It is clear that more needs to be done to address the legacy of the past. The current system in Northern Ireland is not working well for anyone. This needs to change to provide better outcomes for victims and survivors of the troubles and to ensure that our armed forces and police officers are not unfairly treated. We are carefully considering all the views received in almost 18,000 responses and intend to provide an update in due course.
As the Secretary of State will recall, I have been raising with her for over a year the issue of military veterans who are being legally scapegoated for political and financial gain. It is getting worse. We now have the case of David Griffin, a retired Royal Marine, who is being reinvestigated for an alleged offence 46 years ago, of which he was cleared at the time. He is a Chelsea Pensioner. Is the Secretary of State proud of the fact that, on her watch, we have given “get out of jail free” cards to alleged IRA terrorists and we are now pursuing Chelsea Pensioners instead?

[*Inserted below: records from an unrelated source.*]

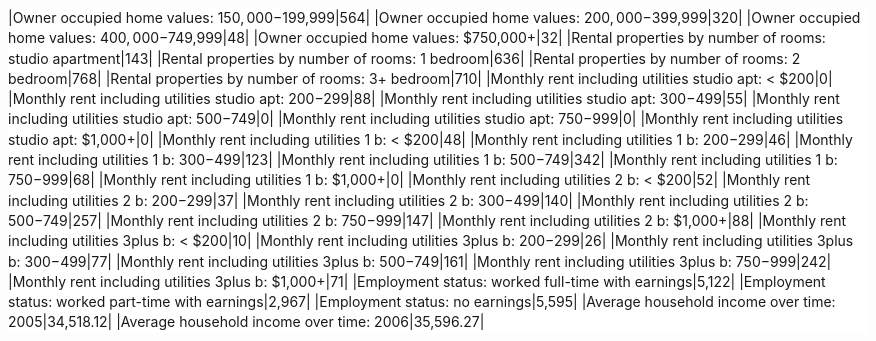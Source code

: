 |Owner occupied home values: $150,000-$199,999|564|
|Owner occupied home values: $200,000-$399,999|320|
|Owner occupied home values: $400,000-$749,999|48|
|Owner occupied home values: $750,000+|32|
|Rental properties by number of rooms: studio apartment|143|
|Rental properties by number of rooms: 1 bedroom|636|
|Rental properties by number of rooms: 2 bedroom|768|
|Rental properties by number of rooms: 3+ bedroom|710|
|Monthly rent including utilities studio apt: < $200|0|
|Monthly rent including utilities studio apt: $200-$299|88|
|Monthly rent including utilities studio apt: $300-$499|55|
|Monthly rent including utilities studio apt: $500-$749|0|
|Monthly rent including utilities studio apt: $750-$999|0|
|Monthly rent including utilities studio apt: $1,000+|0|
|Monthly rent including utilities 1 b: < $200|48|
|Monthly rent including utilities 1 b: $200-$299|46|
|Monthly rent including utilities 1 b: $300-$499|123|
|Monthly rent including utilities 1 b: $500-$749|342|
|Monthly rent including utilities 1 b: $750-$999|68|
|Monthly rent including utilities 1 b: $1,000+|0|
|Monthly rent including utilities 2 b: < $200|52|
|Monthly rent including utilities 2 b: $200-$299|37|
|Monthly rent including utilities 2 b: $300-$499|140|
|Monthly rent including utilities 2 b: $500-$749|257|
|Monthly rent including utilities 2 b: $750-$999|147|
|Monthly rent including utilities 2 b: $1,000+|88|
|Monthly rent including utilities 3plus b: < $200|10|
|Monthly rent including utilities 3plus b: $200-$299|26|
|Monthly rent including utilities 3plus b: $300-$499|77|
|Monthly rent including utilities 3plus b: $500-$749|161|
|Monthly rent including utilities 3plus b: $750-$999|242|
|Monthly rent including utilities 3plus b: $1,000+|71|
|Employment status: worked full-time with earnings|5,122|
|Employment status: worked part-time with earnings|2,967|
|Employment status: no earnings|5,595|
|Average household income over time: 2005|34,518.12|
|Average household income over time: 2006|35,596.27|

My right hon. Friend raised this case with the Prime Minister last week. I, too, am upset to see this situation. This is a result of the current system that we all want to see changed. I say very gently to my right hon. Friend that I have also wanted to work with him on finding a solution to this, and I look forward to continuing to do so, because there is no one simple solution, but we all want to see the system changed.
While the headlines are dominated by Brexit, the sad reality is that the witch hunt against our veterans who served in Northern Ireland continues. Can the Secretary of State outline what discussions she has had with the Secretary of State for Defence on finding solutions to stop that witch hunt?
I can assure the hon. Lady, with whom I have spoken about this matter on a number of occasions, that I work across Government with all colleagues, because we need to find a way to deal with this issue. There is no one simple solution, but we have to have a way to deal with this that is legal, fair and proportionate.
In supporting the point made by my right hon. Friend the Member for Rayleigh and Wickford (Mr Francois), may I remind the Secretary of State that veterans were upholding law and order in the Province and it was the terrorists who were trying to kill people? We should bear that in mind when looking at this issue as a whole.
I can absolutely assure my hon. Friend that that is exactly what we are doing. We would not have seen the peace process without the hard work, dedication and dignity of our armed services and our police. They are the reason that we actually were able to have a peace process and we must never forget the sacrifice they made.
May I, too, welcome the Minister of State—[Interruption.] Thank you, ma’am—the Prime Minister is very gracious. May I welcome I believe the ninth Minister to whose substance I have stood as mere shadow? May I also pay tribute to the hon. Member for North West Cambridgeshire (Mr Vara), a decent man who is wrong on Brexit, but right on many other things?
May I ask the Secretary of State this? She has previously made it clear that she does not support a statute of limitations in Northern Ireland. Does she therefore agree either with her colleague the Secretary of State for Defence, who describes the persecution of veterans as a “ridiculous vendetta”, or with the Police Service of Northern Ireland, which says that
“we have the law and…we should all be equal before it”?
It is possible to agree with both. It is a delight to respond to the hon. Gentleman, who has incredible popularity in this House. I hope that he heard the documentary on the BBC yesterday, when the Defence Secretary made it clear on the record that we are looking at every option across Government. We are working across Government on this because we all want to see a solution to this problem.